しばらくそうやって暇を潰していると、隣に新しい客が座った。

 隣の新しい客は、中年女性に「どのようなカットを致しましょうか」と言われて、戸惑っているようだった。萬狩は雑誌に目を向けていたのだが、男の慌てぶりが横目に入って集中できなくなった。

 男は散髪後のイメージを考えていなかったのか、希望する髪型を伝える言葉を上手く見付けられないのか、「うぅ」「あの」「その」と両手を交えて慌てていた。

 そんなに個性的な髪型なのか、それとも過去の失敗が男を焦らせるのかと、萬狩は少し気になった。

 萬狩が雑誌へ視線を落としたまま耳を済ませていると、中年女性が、男性の髪型が載った雑誌を男に手渡した。どうやら彼女は、男が頭の中で思い描いている髪型を、見本の写真の中から探る事にしたらしい。

「こちらの方ですと、お客様ぐらいの若い方に人気ですよ」
「そ、その、耳の上まで刈り上げるのは、ちょっと……。お、重くない方がいいのは、確かだけれど…………」

 なんだ、若いのか。

 萬狩は、店内に多くいる中年男性の客の一人だと思っていたから、隣のやりとりを聞きながら、少し意外に思った。確認してみたい気もするが、失礼だと思って顔を向けられないでいる。
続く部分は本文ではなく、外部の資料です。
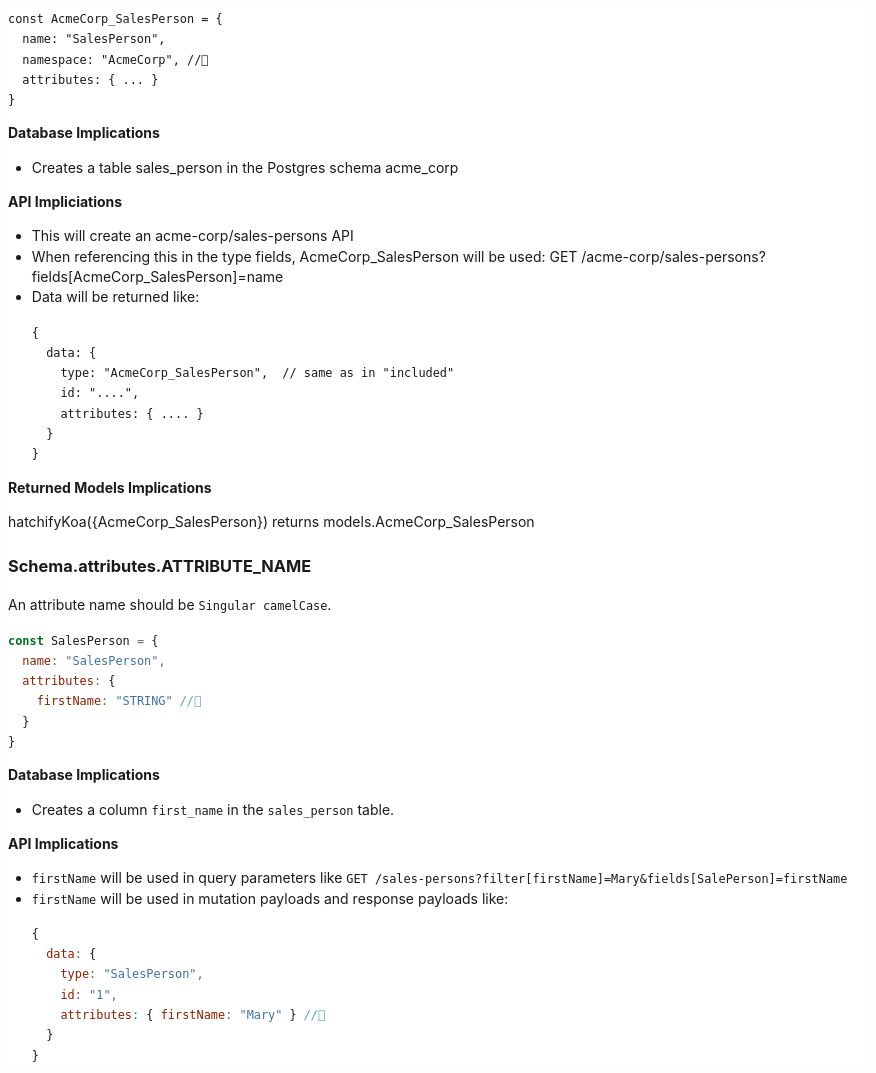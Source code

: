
 ```
const AcmeCorp_SalesPerson = {
  name: "SalesPerson",
  namespace: "AcmeCorp", //👀
  attributes: { ... }
}
```

**Database Implications**

- Creates a table sales_person in the Postgres schema acme_corp

**API Impliciations**

- This will create an acme-corp/sales-persons API
- When referencing this in the type fields, AcmeCorp_SalesPerson will be used: GET /acme-corp/sales-persons?fields[AcmeCorp_SalesPerson]=name
- Data will be returned like:
  ```
  {
    data: {
      type: "AcmeCorp_SalesPerson",  // same as in "included"
      id: "....",
      attributes: { .... }
    }
  }
  ```

**Returned Models Implications**

hatchifyKoa({AcmeCorp_SalesPerson}) returns models.AcmeCorp_SalesPerson


### Schema.attributes.ATTRIBUTE_NAME

An attribute name should be `Singular camelCase`.

```js
const SalesPerson = {
  name: "SalesPerson",
  attributes: {
    firstName: "STRING" //👀
  }
}
```

**Database Implications**

- Creates a column `first_name` in the `sales_person` table.

**API Implications**

- `firstName` will be used in query parameters like
  `GET /sales-persons?filter[firstName]=Mary&fields[SalePerson]=firstName`
- `firstName` will be used in mutation payloads and response payloads like:
  ```js
  {
    data: {
      type: "SalesPerson",
      id: "1",
      attributes: { firstName: "Mary" } //👀
    }
  }
  ```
 とはいえ、余所への好奇心のおかげで、胃のむかつきは少しだけ軽減されていた。

 萬狩は、目の端に映る新しい客の足を盗み見た。くたびれたスニーカーに、だぼだぼのジーンズ・ズボンがそこにはあった。サイズは、恐らく萬狩のズボンの倍はあるだろうと思われるが、膝から下の長さはないようだ。

 若いらしい男と、中年女性スタッフの相談は数分ほど続いた。

 しばらくそのやりとりを聞いていた萬狩は、段々と苛々してきた。つまり男は、個性的でも非個性的でもなく、伸びてしまった現在の髪型を、そのまま短くしたいというだけの話なのだが、残念ながら、焦る男の主張はスタッフ側に伝わっていない。